By bah12 on 12/21/2010 10:09:25 AM , Rating: 2
Oh god where to start.
quote:
So sweat shops are ok?
No as the OP said.
quote:
...it is there to make money and as much money as it possibly can within the confines of the law
Sweat shops are not within the confines of the law.
quote:
It works fine for hot dogs, or ground beef, but not so well when you start getting into single supplier situations or necessity items.
Of which internet access is neither, one could argue the necessity side but clearly it is not a single provider situation.
quote:
A business should charge what it needs to do business and make payroll.
That statement is why you are obviously a socialist. Sorry but in a capitalistic economic system, businesses do not exist to break even as you suggest they should.
quote:
I agree a business' main goal is to turn a profit
No you blatantly said that it isn't. So I concur with the other poster you have little to no concept of what a business is or how one works, or possibly are just confused since your own posts contradict each other.


RE: Good idea if...
By PrezWeezy on 12/21/2010 7:30:51 PM , Rating: 3
quote:
Of which internet access is neither, one could argue the necessity side but clearly it is not a single provider situation.


From what I understand in a large portion of markets, it is a single provider situation. I know that I can't get anything except Comcast in my area, and I live in a densely populated area. So my point stands.

quote:
Sweat shops are not within the confines of the law.


I did not ask if they were legal, I asked if they were OK if you will read. I want to know if he thinks that as long as it is not illegal a company should start using sweat shops. It was not a question of legislation, it was a question of ethics.

quote:
That statement is why you are obviously a socialist.
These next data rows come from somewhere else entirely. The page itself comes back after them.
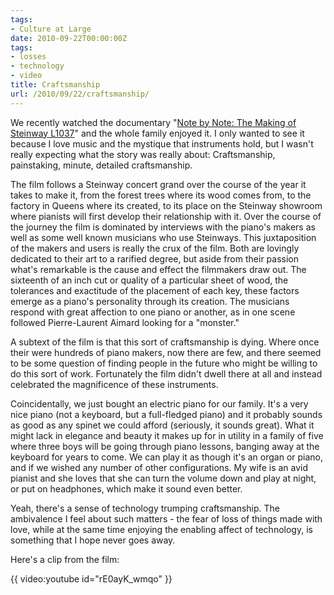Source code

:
 ```yaml
---
tags:
- Culture at Large
date: 2010-09-22T00:00:00Z
tags:
- losses
- technology
- video
title: Craftsmanship
url: /2010/09/22/craftsmanship/
---
```


We recently watched the documentary "<a href="http://www.notebynotethemovie.com/">Note by Note: The Making of Steinway L1037</a>" and the whole family enjoyed it. I only wanted to see it because I love music and the mystique that instruments hold, but I wasn't really expecting what the story was really about: Craftsmanship, painstaking, minute, detailed craftsmanship.

The film follows a Steinway concert grand over the course of the year it takes to make it, from the forest trees where its wood comes from, to the factory in Queens where its created, to its place on the Steinway showroom where pianists will first develop their relationship with it. Over the course of the journey the film is dominated by interviews with the piano's makers as well as some well known musicians who use Steinways. This juxtaposition of the makers and users is really the crux of the film. Both are lovingly dedicated to their art to a rarified degree, but aside from their passion what's remarkable is the cause and effect the filmmakers draw out. The sixteenth of an inch cut or quality of a particular sheet of wood, the tolerances and exactitude of the placement of each key, these factors emerge as a piano's personality through its creation. The musicians respond with great affection to one piano or another, as in one scene followed Pierre-Laurent Aimard looking for a "monster."

A subtext of the film is that this sort of craftsmanship is dying. Where once their were hundreds of piano makers, now there are few, and there seemed to be some question of finding people in the future who might be willing to do this sort of work. Fortunately the film didn't dwell there at all and instead celebrated the magnificence of these instruments.

Coincidentally, we just bought an electric piano for our family. It's a very nice piano (not a keyboard, but a full-fledged piano) and it probably sounds as good as any spinet we could afford (seriously, it sounds great). What it might lack in elegance and beauty it makes up for in utility in a family of five where three boys will be going through piano lessons, banging away at the keyboard for years to come. We can play it as though it's an organ or piano, and if we wished any number of other configurations. My wife is an avid pianist and she loves that she can turn the volume down and play at night, or put on headphones, which make it sound even better.

Yeah, there's a sense of technology trumping craftsmanship. The ambivalence I feel about such matters - the fear of loss of things made with love, while at the same time enjoying the enabling affect of technology, is something that I hope never goes away.

Here's a clip from the film:

{{ video:youtube id="rE0ayK_wmqo" }}

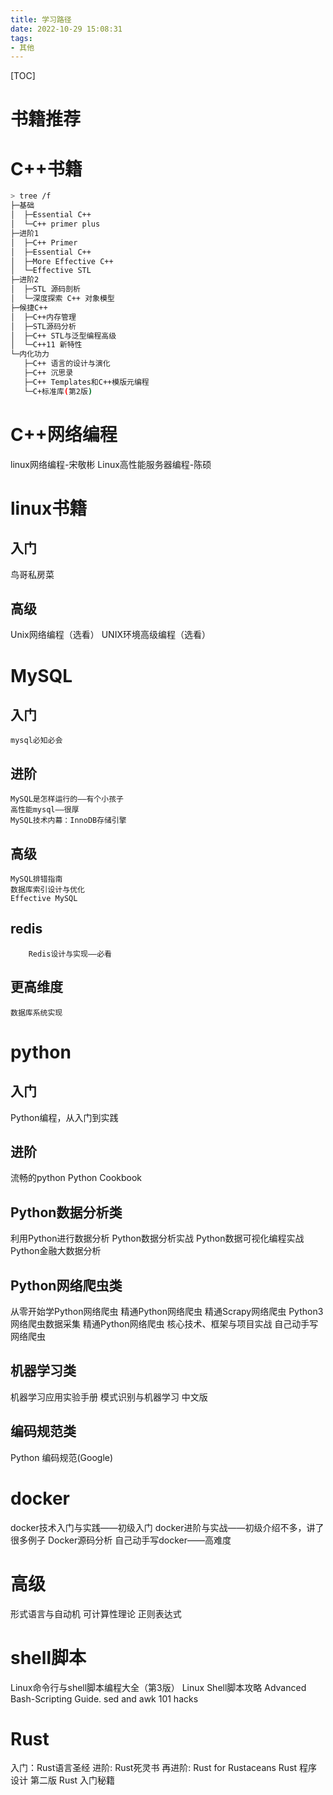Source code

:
 ```yaml
---
title: 学习路径
date: 2022-10-29 15:08:31
tags:
- 其他
---
```


[TOC]


# 书籍推荐


# C++书籍

```bash
> tree /f                       
├─基础                                             
│  ├─Essential C++                         
│  └─C++ primer plus                            
├─进阶1                     
│  ├─C++ Primer     
│  ├─Essential C++             
│  ├─More Effective C++
│  └─Effective STL       
├─进阶2     
│  ├─STL 源码剖析     
│  └─深度探索 C++ 对象模型    
├─候捷C++         
│  ├─C++内存管理
│  ├─STL源码分析 
│  ├─C++ STL与泛型编程高级   
│  └─C++11 新特性
└─内化功力    
   ├─C++ 语言的设计与演化  
   ├─C++ 沉思录 
   ├─C++ Templates和C++模版元编程
   └─C+标准库(第2版) 
```


# C++网络编程
linux网络编程-宋敬彬
Linux高性能服务器编程-陈硕

# linux书籍
## 入门
鸟哥私房菜


## 高级
Unix网络编程（选看）
UNIX环境高级编程（选看）



# MySQL

## 入门
    mysql必知必会

## 进阶
    MySQL是怎样运行的——有个小孩子
    高性能mysql——很厚
    MySQL技术内幕：InnoDB存储引擎

## 高级
    MySQL排错指南
    数据库索引设计与优化
    Effective MySQL

## redis
        Redis设计与实现——必看

## 更高维度
    数据库系统实现



# python
## 入门
Python编程，从入门到实践

## 进阶
流畅的python
Python Cookbook

## Python数据分析类
利用Python进行数据分析
Python数据分析实战
Python数据可视化编程实战
Python金融大数据分析

## Python网络爬虫类
从零开始学Python网络爬虫
精通Python网络爬虫
精通Scrapy网络爬虫
Python3网络爬虫数据采集
精通Python网络爬虫 核心技术、框架与项目实战
自己动手写网络爬虫

## 机器学习类
机器学习应用实验手册
模式识别与机器学习 中文版

## 编码规范类
Python 编码规范(Google)


# docker
docker技术入门与实践——初级入门
docker进阶与实战——初级介绍不多，讲了很多例子
Docker源码分析
自己动手写docker——高难度




# 高级
形式语言与自动机
可计算性理论
正则表达式


# shell脚本
Linux命令行与shell脚本编程大全（第3版）
Linux Shell脚本攻略
Advanced Bash-Scripting Guide.
sed and awk 101 hacks


# Rust
入门：Rust语言圣经
进阶: Rust死灵书
再进阶: Rust for Rustaceans
Rust 程序设计 第二版
Rust 入门秘籍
Really? One sentence is now a determination of your entire life's political theory? Wow, had no idea you could read that much about a person in less than 55 characters.

quote:
No you blatantly said that it isn't. So I concur with the other poster you have little to no concept of what a business is or how one works, or possibly are just confused since your own posts contradict each other.


No, I'm pretty sure I know what I'm talking about. They don't contradict. They are expressing the difference between blatant greed and ethical business. A business should be focused on turning a profit, that doesn't mean that NOTHING else should matter (notice the "Main goal"? emphasis on MAIN, not SOLE). They need to turn a profit, they ALSO need to make sure they are being ethical about it. Just because you should be paying a fair wage, doesn't mean you can't be focused on profit. As another poster said, Oil prices skyrocketed, the market did not respond. That doesn't mean that they had all kinds of expendable income and could afford to spend more, it means they had no choice, and their money went towards filling their tank instead of replacing their computer. I'm not saying that everyone has no choice, but the last I was aware something to the effect of 65% of people had only a single choice in internet. Which then disproves your point above...again.

If anything I've proven that you are unable to argue politics and business without getting emotional, and with that it proves that you are not intelligent enough to argue theory instead of practice. So stop trying to be condescending. I've treated you with all respect, even though I disagree...up until now where I just took a shot at you, calling you unintelligent, although that is a quantifiable figure and I'm reasonably sure that comparative analysis would prove me right.


RE: Good idea if...
By Tanclearas on 12/21/2010 8:31:20 AM , Rating: 2
What a ridiculous perspective. Jobs, goods, services, etc are not side effects of business. Business AND jobs are the side effect of a need for goods and services.

Businesses are started in the hopes of making money after identifying a need. Regulations are required to ensure that in the pursuit of money, businesses are not actually doing harm, and there are a crazy number of ways in which a business is capable of doing harm.